** EXERCISE OBJECTIVE **
With the images omitted, return all of the entries exactly as they stand.
==== DATA FOR PROCESSING ====
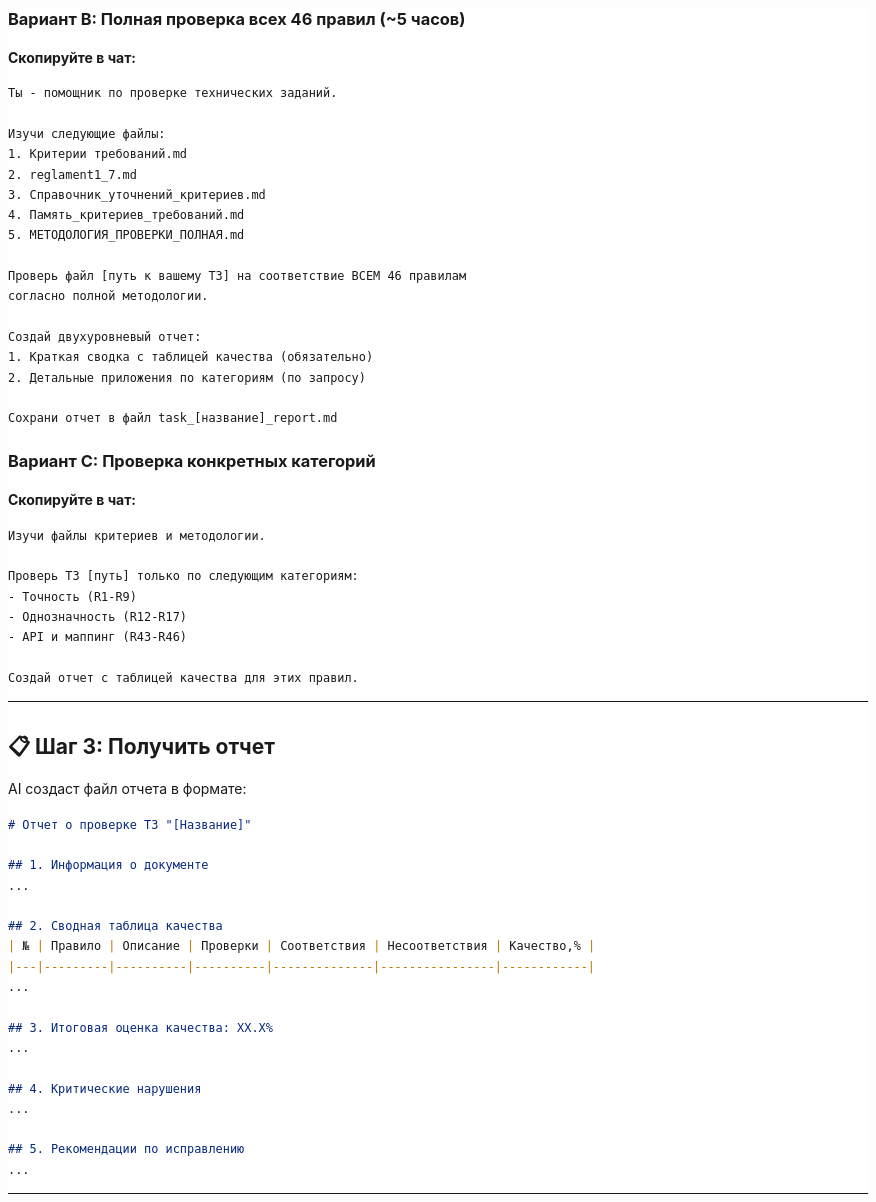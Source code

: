 ### Вариант B: Полная проверка всех 46 правил (~5 часов)

**Скопируйте в чат:**
```
Ты - помощник по проверке технических заданий.

Изучи следующие файлы:
1. Критерии требований.md
2. reglament1_7.md  
3. Справочник_уточнений_критериев.md
4. Память_критериев_требований.md
5. МЕТОДОЛОГИЯ_ПРОВЕРКИ_ПОЛНАЯ.md

Проверь файл [путь к вашему ТЗ] на соответствие ВСЕМ 46 правилам 
согласно полной методологии.

Создай двухуровневый отчет:
1. Краткая сводка с таблицей качества (обязательно)
2. Детальные приложения по категориям (по запросу)

Сохрани отчет в файл task_[название]_report.md
```

### Вариант C: Проверка конкретных категорий

**Скопируйте в чат:**
```
Изучи файлы критериев и методологии.

Проверь ТЗ [путь] только по следующим категориям:
- Точность (R1-R9)
- Однозначность (R12-R17)
- API и маппинг (R43-R46)

Создай отчет с таблицей качества для этих правил.
```

---

## 📋 Шаг 3: Получить отчет

AI создаст файл отчета в формате:

```markdown
# Отчет о проверке ТЗ "[Название]"

## 1. Информация о документе
...

## 2. Сводная таблица качества
| № | Правило | Описание | Проверки | Соответствия | Несоответствия | Качество,% |
|---|---------|----------|----------|--------------|----------------|------------|
...

## 3. Итоговая оценка качества: XX.X%
...

## 4. Критические нарушения
...

## 5. Рекомендации по исправлению
...
```

---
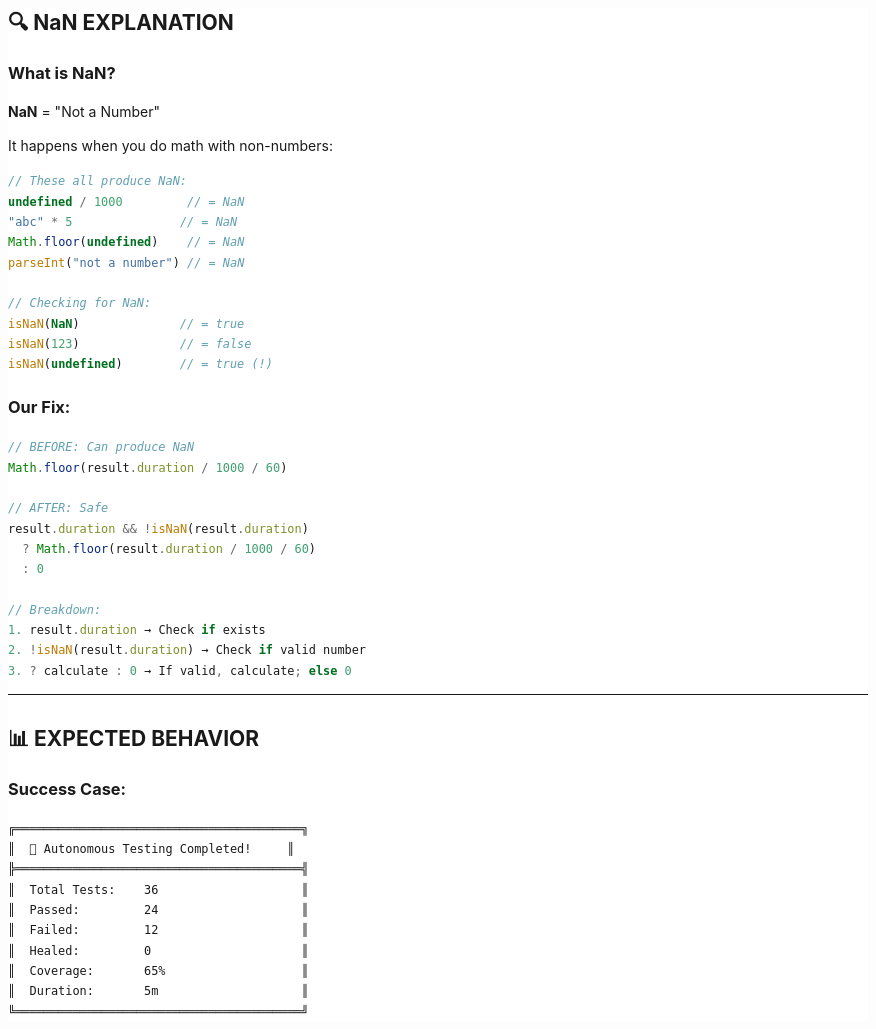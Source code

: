 
## 🔍 NaN EXPLANATION

### **What is NaN?**

**NaN** = "Not a Number"

It happens when you do math with non-numbers:

```javascript
// These all produce NaN:
undefined / 1000         // = NaN
"abc" * 5               // = NaN
Math.floor(undefined)    // = NaN
parseInt("not a number") // = NaN

// Checking for NaN:
isNaN(NaN)              // = true
isNaN(123)              // = false
isNaN(undefined)        // = true (!)
```

### **Our Fix:**

```javascript
// BEFORE: Can produce NaN
Math.floor(result.duration / 1000 / 60)

// AFTER: Safe
result.duration && !isNaN(result.duration) 
  ? Math.floor(result.duration / 1000 / 60) 
  : 0

// Breakdown:
1. result.duration → Check if exists
2. !isNaN(result.duration) → Check if valid number
3. ? calculate : 0 → If valid, calculate; else 0
```

---

## 📊 EXPECTED BEHAVIOR

### **Success Case:**

```
╔════════════════════════════════════════╗
║  🤖 Autonomous Testing Completed!     ║
╠════════════════════════════════════════╣
║  Total Tests:    36                    ║
║  Passed:         24                    ║
║  Failed:         12                    ║
║  Healed:         0                     ║
║  Coverage:       65%                   ║
║  Duration:       5m                    ║
╚════════════════════════════════════════╝
```
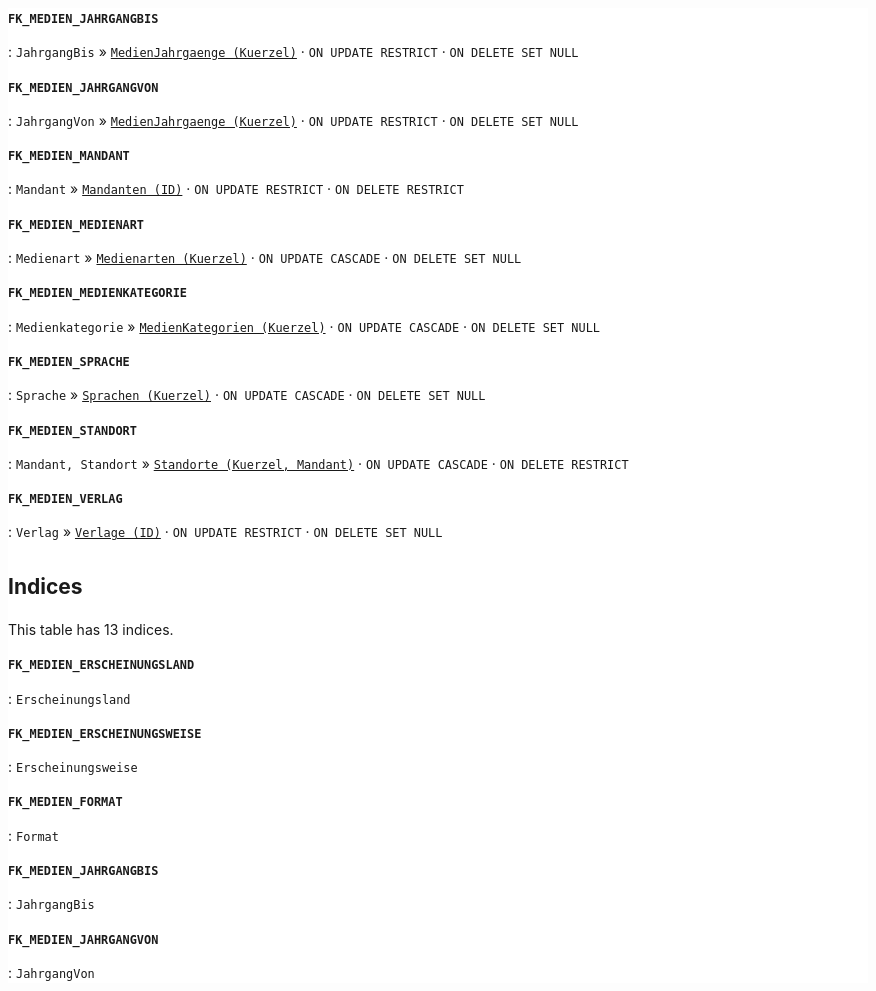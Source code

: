 **`FK_MEDIEN_JAHRGANGBIS`**

:   `JahrgangBis` » [`MedienJahrgaenge (Kuerzel)`](../../tables/medienjahrgaenge) · `ON UPDATE RESTRICT` · `ON DELETE SET NULL`

**`FK_MEDIEN_JAHRGANGVON`**

:   `JahrgangVon` » [`MedienJahrgaenge (Kuerzel)`](../../tables/medienjahrgaenge) · `ON UPDATE RESTRICT` · `ON DELETE SET NULL`

**`FK_MEDIEN_MANDANT`**

:   `Mandant` » [`Mandanten (ID)`](../../tables/mandanten) · `ON UPDATE RESTRICT` · `ON DELETE RESTRICT`

**`FK_MEDIEN_MEDIENART`**

:   `Medienart` » [`Medienarten (Kuerzel)`](../../tables/medienarten) · `ON UPDATE CASCADE` · `ON DELETE SET NULL`

**`FK_MEDIEN_MEDIENKATEGORIE`**

:   `Medienkategorie` » [`MedienKategorien (Kuerzel)`](../../tables/medienkategorien) · `ON UPDATE CASCADE` · `ON DELETE SET NULL`

**`FK_MEDIEN_SPRACHE`**

:   `Sprache` » [`Sprachen (Kuerzel)`](../../tables/sprachen) · `ON UPDATE CASCADE` · `ON DELETE SET NULL`

**`FK_MEDIEN_STANDORT`**

:   `Mandant, Standort` » [`Standorte (Kuerzel, Mandant)`](../../tables/standorte) · `ON UPDATE CASCADE` · `ON DELETE RESTRICT`

**`FK_MEDIEN_VERLAG`**

:   `Verlag` » [`Verlage (ID)`](../../tables/verlage) · `ON UPDATE RESTRICT` · `ON DELETE SET NULL`

## Indices

This table has 13 indices.

**`FK_MEDIEN_ERSCHEINUNGSLAND`**

:   `Erscheinungsland`

**`FK_MEDIEN_ERSCHEINUNGSWEISE`**

:   `Erscheinungsweise`

**`FK_MEDIEN_FORMAT`**

:   `Format`

**`FK_MEDIEN_JAHRGANGBIS`**

:   `JahrgangBis`

**`FK_MEDIEN_JAHRGANGVON`**

:   `JahrgangVon`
====
** EXERCISE ANSWER **
Source code

: ### Вариант B: Полная проверка всех 46 правил (~5 часов)

**Скопируйте в чат:**
```
Ты - помощник по проверке технических заданий.

Изучи следующие файлы:
1. Критерии требований.md
2. reglament1_7.md  
3. Справочник_уточнений_критериев.md
4. Память_критериев_требований.md
5. МЕТОДОЛОГИЯ_ПРОВЕРКИ_ПОЛНАЯ.md

Проверь файл [путь к вашему ТЗ] на соответствие ВСЕМ 46 правилам 
согласно полной методологии.

Создай двухуровневый отчет:
1. Краткая сводка с таблицей качества (обязательно)
2. Детальные приложения по категориям (по запросу)

Сохрани отчет в файл task_[название]_report.md
```

### Вариант C: Проверка конкретных категорий

**Скопируйте в чат:**
```
Изучи файлы критериев и методологии.

Проверь ТЗ [путь] только по следующим категориям:
- Точность (R1-R9)
- Однозначность (R12-R17)
- API и маппинг (R43-R46)

Создай отчет с таблицей качества для этих правил.
```

---

## 📋 Шаг 3: Получить отчет

AI создаст файл отчета в формате:

```markdown
# Отчет о проверке ТЗ "[Название]"

## 1. Информация о документе
...

## 2. Сводная таблица качества
| № | Правило | Описание | Проверки | Соответствия | Несоответствия | Качество,% |
|---|---------|----------|----------|--------------|----------------|------------|
...

## 3. Итоговая оценка качества: XX.X%
...

## 4. Критические нарушения
...

## 5. Рекомендации по исправлению
...
```

---
Source code

: 
## 🔍 NaN EXPLANATION

### **What is NaN?**

**NaN** = "Not a Number"

It happens when you do math with non-numbers:

```javascript
// These all produce NaN:
undefined / 1000         // = NaN
"abc" * 5               // = NaN
Math.floor(undefined)    // = NaN
parseInt("not a number") // = NaN

// Checking for NaN:
isNaN(NaN)              // = true
isNaN(123)              // = false
isNaN(undefined)        // = true (!)
```

### **Our Fix:**

```javascript
// BEFORE: Can produce NaN
Math.floor(result.duration / 1000 / 60)

// AFTER: Safe
result.duration && !isNaN(result.duration) 
  ? Math.floor(result.duration / 1000 / 60) 
  : 0

// Breakdown:
1. result.duration → Check if exists
2. !isNaN(result.duration) → Check if valid number
3. ? calculate : 0 → If valid, calculate; else 0
```

---

## 📊 EXPECTED BEHAVIOR

### **Success Case:**

```
╔════════════════════════════════════════╗
║  🤖 Autonomous Testing Completed!     ║
╠════════════════════════════════════════╣
║  Total Tests:    36                    ║
║  Passed:         24                    ║
║  Failed:         12                    ║
║  Healed:         0                     ║
║  Coverage:       65%                   ║
║  Duration:       5m                    ║
╚════════════════════════════════════════╝
```
Source code

: **`FK_MEDIEN_JAHRGANGBIS`**

:   `JahrgangBis` » [`MedienJahrgaenge (Kuerzel)`](../../tables/medienjahrgaenge) · `ON UPDATE RESTRICT` · `ON DELETE SET NULL`

**`FK_MEDIEN_JAHRGANGVON`**

:   `JahrgangVon` » [`MedienJahrgaenge (Kuerzel)`](../../tables/medienjahrgaenge) · `ON UPDATE RESTRICT` · `ON DELETE SET NULL`

**`FK_MEDIEN_MANDANT`**

:   `Mandant` » [`Mandanten (ID)`](../../tables/mandanten) · `ON UPDATE RESTRICT` · `ON DELETE RESTRICT`

**`FK_MEDIEN_MEDIENART`**

:   `Medienart` » [`Medienarten (Kuerzel)`](../../tables/medienarten) · `ON UPDATE CASCADE` · `ON DELETE SET NULL`

**`FK_MEDIEN_MEDIENKATEGORIE`**

:   `Medienkategorie` » [`MedienKategorien (Kuerzel)`](../../tables/medienkategorien) · `ON UPDATE CASCADE` · `ON DELETE SET NULL`

**`FK_MEDIEN_SPRACHE`**

:   `Sprache` » [`Sprachen (Kuerzel)`](../../tables/sprachen) · `ON UPDATE CASCADE` · `ON DELETE SET NULL`

**`FK_MEDIEN_STANDORT`**

:   `Mandant, Standort` » [`Standorte (Kuerzel, Mandant)`](../../tables/standorte) · `ON UPDATE CASCADE` · `ON DELETE RESTRICT`

**`FK_MEDIEN_VERLAG`**

:   `Verlag` » [`Verlage (ID)`](../../tables/verlage) · `ON UPDATE RESTRICT` · `ON DELETE SET NULL`

## Indices

This table has 13 indices.

**`FK_MEDIEN_ERSCHEINUNGSLAND`**

:   `Erscheinungsland`

**`FK_MEDIEN_ERSCHEINUNGSWEISE`**

:   `Erscheinungsweise`

**`FK_MEDIEN_FORMAT`**

:   `Format`

**`FK_MEDIEN_JAHRGANGBIS`**

:   `JahrgangBis`

**`FK_MEDIEN_JAHRGANGVON`**

:   `JahrgangVon`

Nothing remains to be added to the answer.